We believe that “migration” is not only the people who leave but also the reasons why people do it, the journey, the situations migrants face. But also where is migration going, what happens when they arrive in the United States: discrimination, cultural adaptation, racism, harassment by immigration authorities, lack of access to a job due to not having documents. The people who are trapped in the villages along the way, those who return, those who disappear, those who look for their relatives along the way, the disappeared. We try to cover these very complex edges.

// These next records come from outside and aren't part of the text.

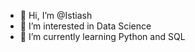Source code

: - 👋 Hi, I’m @Istiash
- 👀 I’m interested in Data Science
- 🌱 I’m currently learning Python and SQL

<!---
Istiash/Istiash is a ✨ special ✨ repository because its `README.md` (this file) appears on your GitHub profile.
You can click the Preview link to take a look at your changes.
--->
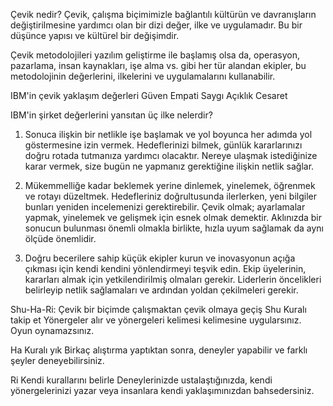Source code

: Çevik nedir?
Çevik, çalışma biçimimizle bağlantılı kültürün ve davranışların değiştirilmesine yardımcı olan bir dizi değer, ilke ve uygulamadır. Bu bir düşünce yapısı ve kültürel bir değişimdir.

Çevik metodolojileri yazılım geliştirme ile başlamış olsa da, operasyon, pazarlama, insan kaynakları, işe alma vs. gibi her tür alandan ekipler, bu metodolojinin değerlerini, ilkelerini ve uygulamalarını kullanabilir.

IBM'in çevik yaklaşım değerleri
Güven
Empati
Saygı
Açıklık
Cesaret

IBM'in şirket değerlerini yansıtan üç ilke nelerdir?
1. Sonuca ilişkin bir netlikle işe başlamak ve yol boyunca her adımda yol göstermesine izin vermek.
Hedeflerinizi bilmek, günlük kararlarınızı doğru rotada tutmanıza yardımcı olacaktır. Nereye ulaşmak istediğinize karar vermek, size bugün ne yapmanız gerektiğine ilişkin netlik sağlar.

2. Mükemmelliğe kadar beklemek yerine dinlemek, yinelemek, öğrenmek ve rotayı düzeltmek.
Hedefleriniz doğrultusunda ilerlerken, yeni bilgiler bunları yeniden incelemenizi gerektirebilir. Çevik olmak; ayarlamalar yapmak, yinelemek ve gelişmek için esnek olmak demektir. Aklınızda bir sonucun bulunması önemli olmakla birlikte, hızla uyum sağlamak da aynı ölçüde önemlidir.

3. Doğru becerilere sahip küçük ekipler kurun ve inovasyonun açığa çıkması için kendi kendini yönlendirmeyi teşvik edin.
Ekip üyelerinin, kararları almak için yetkilendirilmiş olmaları gerekir. Liderlerin öncelikleri belirleyip netlik sağlamaları ve ardından yoldan çekilmeleri gerekir.

Shu-Ha-Ri: Çevik bir biçimde çalışmaktan çevik olmaya geçiş
Shu
Kuralı takip et
Yönergeler alır ve yönergeleri kelimesi kelimesine uygularsınız. Oyun oynamazsınız.

Ha
Kuralı yık
Birkaç alıştırma yaptıktan sonra, deneyler yapabilir ve farklı şeyler deneyebilirsiniz.

Ri
Kendi kurallarını belirle
Deneylerinizde ustalaştığınızda, kendi yönergelerinizi yazar veya insanlara kendi yaklaşımınızdan bahsedersiniz.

How is it psychologically to cover this type of phenomenon?
In 2018 when the caravan left, I learned the story of Dani (Un niño huye de la muerte). He was a child who had his father deceased, he had belonged to the gang, and his mother was imprisoned. In his town, he had received threats because a gang accused him of being on the other side. He had no choice but to run away with a friend he called “uncle” and who had practically adopted him. They traveled together to the United States.
He told me his story, and I came back badly beaten. Every time I saw a photograph of him, I would cry. I couldn’t understand that a human being had to face all those challenges at his age. A child his age deserves an education, a family that would support him. Imagine a 12-year-old who is thinking about committing suicide. I believe that behind his life many hells haunt him.
In a recent coverage, I was on the US-Mexico border, I counted 800 people who entered the Rio Grande. I just became a dad, my daughter is 10 months old. Once, late at night on the riverbank, a girl was crying when she was passing on the raft. She was the same age as my daughter. The fear, the cold, the strong wind blewing on the river bank. It hit me a lot, it was very devastating that this girl did not have the same opportunities as my daughter.
Work also leads you to think that we are telling things from a very privileged point of view, but that allows us to bring them to the public. It is an internal therapy that we do all our lives so as not to end up so beaten.